README.md

metadata

title: Flatmate RL Broker Environment
emoji: 🏘️
colorFrom: indigo
colorTo: green
sdk: docker
pinned: false
app_port: 8000
base_path: /web
tags:
  - openenv
  - reinforcement-learning
  - agents
  - tool-use
  - flatmate-search
  - housing
  - scheduling
  - fastapi
  - docker

Flatmate RL

Flatmate RL is a deterministic OpenEnv reinforcement-learning environment for broker agents. It models flatmate-share search as a multi-step workflow where the policy must gather details, inspect listings, check slots, coordinate buyer/seller confirmations, and schedule visits only when the guardrails are satisfied.
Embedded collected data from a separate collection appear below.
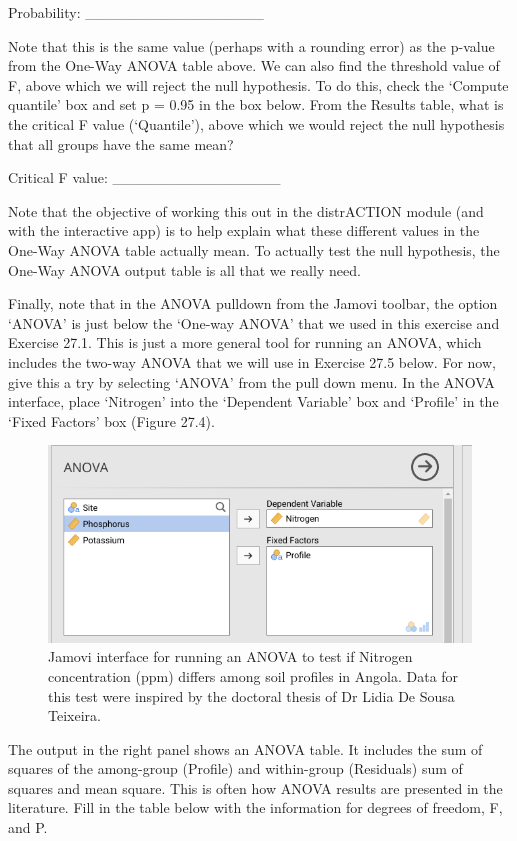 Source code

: \documentclass[
]{scrbook}
\begin{document}
Probability: \_\_\_\_\_\_\_\_\_\_\_\_\_\_\_\_\_

Note that this is the same value (perhaps with a rounding error) as the p-value from the One-Way ANOVA table above.
We can also find the threshold value of F, above which we will reject the null hypothesis.
To do this, check the `Compute quantile' box and set p = 0.95 in the box below.
From the Results table, what is the critical F value (`Quantile'), above which we would reject the null hypothesis that all groups have the same mean?

Critical F value: \_\_\_\_\_\_\_\_\_\_\_\_\_\_\_\_

Note that the objective of working this out in the distrACTION module (and with the interactive app) is to help explain what these different values in the One-Way ANOVA table actually mean.
To actually test the null hypothesis, the One-Way ANOVA output table is all that we really need.

Finally, note that in the ANOVA pulldown from the Jamovi toolbar, the option `ANOVA' is just below the `One-way ANOVA' that we used in this exercise and Exercise 27.1.
This is just a more general tool for running an ANOVA, which includes the two-way ANOVA that we will use in Exercise 27.5 below.
For now, give this a try by selecting `ANOVA' from the pull down menu.
In the ANOVA interface, place `Nitrogen' into the `Dependent Variable' box and `Profile' in the `Fixed Factors' box (Figure 27.4).

\begin{figure}
\includegraphics[width=1\linewidth]{img/jamovi_ANOVA_input} \caption{Jamovi interface for running an ANOVA to test if Nitrogen concentration (ppm) differs among soil profiles in Angola. Data for this test were inspired by the doctoral thesis of Dr Lidia De Sousa Teixeira.}\label{fig:unnamed-chunk-128}
\end{figure}

The output in the right panel shows an ANOVA table.
It includes the sum of squares of the among-group (Profile) and within-group (Residuals) sum of squares and mean square.
This is often how ANOVA results are presented in the literature.
Fill in the table below with the information for degrees of freedom, F, and P.
\end{document}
Read the full project writeup: Flatmate RL: Training Broker Agents for Real Flatmate Search.

Environment Flow

flowchart LR
    O["Observation<br/>conversation, tools, fields,<br/>posts, visits, rewards"] --> P["Policy / RL Agent"]
    P --> A{"Action"}
    A --> M["assistant_message"]
    A --> T["tool_call<br/>tool + JSON args"]
    M --> E["Flatmate RL<br/>OpenEnv Environment"]
    T --> E
    E --> G["Guardrails<br/>tool order, arguments,<br/>slot conflicts, consent"]
    G --> R["Reward + done<br/>next observation"]
    R --> O

flowchart TD
    U["Buyer / seller request"] --> D["Gather required details"]
    D --> S["Search and filter posts"]
    S --> C["Check location, commute,<br/>calendar slots, conflicts"]
    C --> K["Shortlist / negotiate / waitlist"]
    K --> Q{"Buyer and poster confirmed?"}
    Q -- "yes" --> B["Book visit or close deal"]
    Q -- "no" --> F["Ask follow-up or call next tool"]
    F --> D

At A Glance

Area	Details
Runtime	OpenEnv environment served through FastAPI
Domain	flatmate-share search and visit scheduling
Policy output	assistant_message or structured tool_call
Observation	transcript, phase, tools, fields, posts, bookings, violations, reward
Reward signal	positive workflow progress, penalties for invalid order, hallucinated tools, bad bookings
UI	custom Gradio app at /web
Deployment	local Docker or Hugging Face Docker Space

Scenario Types

Scenario	What the agent must learn
task_visit_single	book one valid visit
task_visit_single_hidden_flex	recover when the buyer reveals only one bad slot
task_visit_multi	schedule multiple non-overlapping visits
task_visit_single_seller_followup	switch from failed buyer flow to seller follow-up
task_negotiation_hidden_budget	discover buyer/seller price overlap
task_slot_cancellation_waitlist	waitlist, react to cancellation, then book
task_multi_visit_preference_evolution	update preferences after visits and new listings
task_visit_conflict_check	avoid pre-booked slots and propose only open times

Scenario declarations live in server/scenarios.py and are built with helpers from server/scenario_factory.py.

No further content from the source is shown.